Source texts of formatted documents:
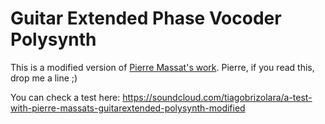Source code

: # Guitar Extended Phase Vocoder Polysynth

This is a modified version of [Pierre Massat's work](https://guitarextended.wordpress.com/polyphonic-synth-using-phase-vocoder-in-pure-data). Pierre, if you read this, drop me a line ;)

You can check a test here:
https://soundcloud.com/tiagobrizolara/a-test-with-pierre-massats-guitarextended-polysynth-modified
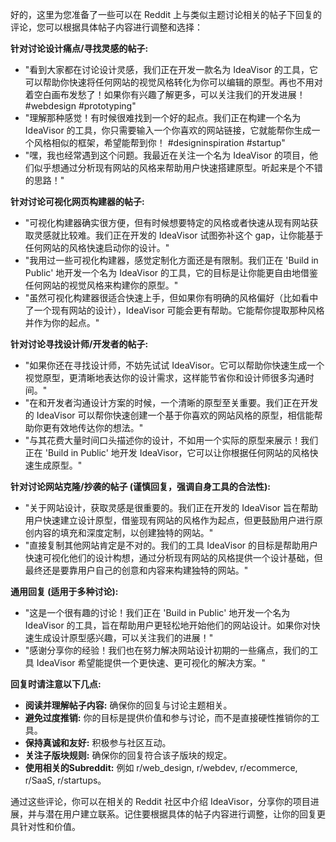 好的，这里为您准备了一些可以在 Reddit 上与类似主题讨论相关的帖子下回复的评论，您可以根据具体帖子内容进行调整和选择：

**针对讨论设计痛点/寻找灵感的帖子:**

*   "看到大家都在讨论设计灵感，我们正在开发一款名为 IdeaVisor 的工具，它可以帮助你快速将任何网站的视觉风格转化为你可以编辑的原型。再也不用对着空白画布发愁了！如果你有兴趣了解更多，可以关注我们的开发进展！ #webdesign #prototyping"
*   "理解那种感觉！有时候很难找到一个好的起点。我们正在构建一个名为 IdeaVisor 的工具，你只需要输入一个你喜欢的网站链接，它就能帮你生成一个风格相似的框架，希望能帮到你！ #designinspiration #startup"
*   "嘿，我也经常遇到这个问题。我最近在关注一个名为 IdeaVisor 的项目，他们似乎想通过分析现有网站的风格来帮助用户快速搭建原型。听起来是个不错的思路！"

**针对讨论可视化网页构建器的帖子:**

*   "可视化构建器确实很方便，但有时候想要特定的风格或者快速从现有网站获取灵感就比较难。我们正在开发的 IdeaVisor 试图弥补这个 gap，让你能基于任何网站的风格快速启动你的设计。"
*   "我用过一些可视化构建器，感觉定制化方面还是有限制。我们正在 'Build in Public' 地开发一个名为 IdeaVisor 的工具，它的目标是让你能更自由地借鉴任何网站的视觉风格来构建你的原型。"
*   "虽然可视化构建器很适合快速上手，但如果你有明确的风格偏好（比如看中了一个现有网站的设计），IdeaVisor 可能会更有帮助。它能帮你提取那种风格并作为你的起点。"

**针对讨论寻找设计师/开发者的帖子:**

*   "如果你还在寻找设计师，不妨先试试 IdeaVisor。它可以帮助你快速生成一个视觉原型，更清晰地表达你的设计需求，这样能节省你和设计师很多沟通时间。"
*   "在和开发者沟通设计方案的时候，一个清晰的原型至关重要。我们正在开发的 IdeaVisor 可以帮你快速创建一个基于你喜欢的网站风格的原型，相信能帮助你更有效地传达你的想法。"
*   "与其花费大量时间口头描述你的设计，不如用一个实际的原型来展示！我们正在 'Build in Public' 地开发 IdeaVisor，它可以让你根据任何网站的风格快速生成原型。"

**针对讨论网站克隆/抄袭的帖子 (谨慎回复，强调自身工具的合法性):**

*   "关于网站设计，获取灵感是很重要的。我们正在开发的 IdeaVisor 旨在帮助用户快速建立设计原型，借鉴现有网站的风格作为起点，但更鼓励用户进行原创内容的填充和深度定制，以创建独特的网站。"
*   "直接复制其他网站肯定是不对的。我们的工具 IdeaVisor 的目标是帮助用户快速可视化他们的设计构想，通过分析现有网站的风格提供一个设计基础，但最终还是要靠用户自己的创意和内容来构建独特的网站。"

**通用回复 (适用于多种讨论):**

*   "这是一个很有趣的讨论！我们正在 'Build in Public' 地开发一个名为 IdeaVisor 的工具，旨在帮助用户更轻松地开始他们的网站设计。如果你对快速生成设计原型感兴趣，可以关注我们的进展！"
*   "感谢分享你的经验！我们也在努力解决网站设计初期的一些痛点，我们的工具 IdeaVisor 希望能提供一个更快速、更可视化的解决方案。"

**回复时请注意以下几点:**

*   **阅读并理解帖子内容:** 确保你的回复与讨论主题相关。
*   **避免过度推销:** 你的目标是提供价值和参与讨论，而不是直接硬性推销你的工具。
*   **保持真诚和友好:** 积极参与社区互动。
*   **关注子版块规则:** 确保你的回复符合该子版块的规定。
*   **使用相关的Subreddit:** 例如 r/web_design, r/webdev, r/ecommerce, r/SaaS, r/startups。

通过这些评论，你可以在相关的 Reddit 社区中介绍 IdeaVisor，分享你的项目进展，并与潜在用户建立联系。记住要根据具体的帖子内容进行调整，让你的回复更具针对性和价值。
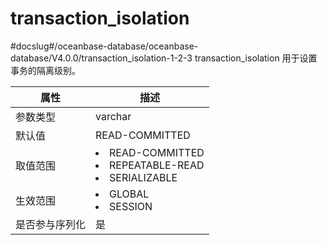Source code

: transaction_isolation 
==========================================
#docslug#/oceanbase-database/oceanbase-database/V4.0.0/transaction_isolation-1-2-3
transaction_isolation 用于设置事务的隔离级别。


| **属性**  |                                                                                                               **描述**                                                                                                               |
|---------|------------------------------------------------------------------------------------------------------------------------------------------------------------------------------------------------------------------------------------|
| 参数类型    | varchar                                                                                                                                                                                                                            |
| 默认值     | READ-COMMITTED                                                                                                                                                                                                                     |
| 取值范围    | <li> READ-COMMITTED   <li> REPEATABLE-READ   <li> SERIALIZABLE    |
| 生效范围    | <li> GLOBAL   <li> SESSION                                                                                                                            |
| 是否参与序列化 | 是                                                                                                                                                                                                                                  |


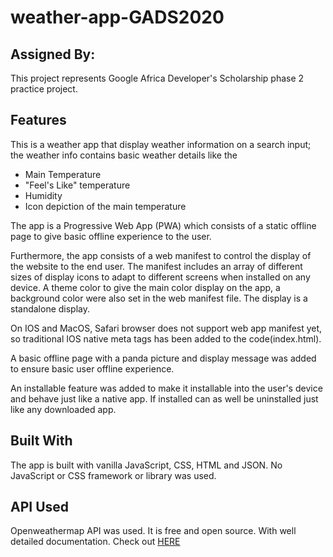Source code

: # weather-app-GADS2020
<h2>Assigned By:</h2>
This project represents Google Africa Developer's Scholarship phase 2 practice project.

<h2> Features</h2>
This is a weather app that display weather information on a search input;
the weather info contains basic weather details like the
<ul><li>Main Temperature</li>
<li>"Feel's Like" temperature</li>
<li>Humidity</li>
<li>Icon depiction of the main temperature</li></ul>

The app is a Progressive Web App (PWA) which consists of a static offline page to give 
basic offline experience to the user.

Furthermore, the app consists of a web manifest to control the display of the website to the 
end user. The manifest includes an array of different sizes of display icons to adapt to different 
screens when installed on any device.
A theme color to give the main color display on the app, a background color were also set in the 
web manifest file.
The display is a standalone display.

On IOS and MacOS, Safari browser does not support web app manifest yet, so traditional IOS native 
meta tags has been added to the code(index.html).

A basic offline page with a panda picture and display message was added to ensure basic user offline 
experience.

An installable feature was added to make it installable into the user's device and behave just like a 
native app. If installed can as well be uninstalled just like any downloaded app.

<h2>Built With</h2>
The app is built with vanilla JavaScript, CSS, HTML and JSON.
No JavaScript or CSS framework or library was used.

<h2>API Used</h2>
Openweathermap API was used. It is free and open source.
With well detailed documentation. Check out <a href="https://openweathermap.org/api">HERE</a>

_TASK INSTRUCTIONS_. If a line in the records above holds the string "just", copy it.

_WRITTEN ANSWER_.
An installable feature was added to make it installable into the user's device and behave just like a 
native app. If installed can as well be uninstalled just like any downloaded app.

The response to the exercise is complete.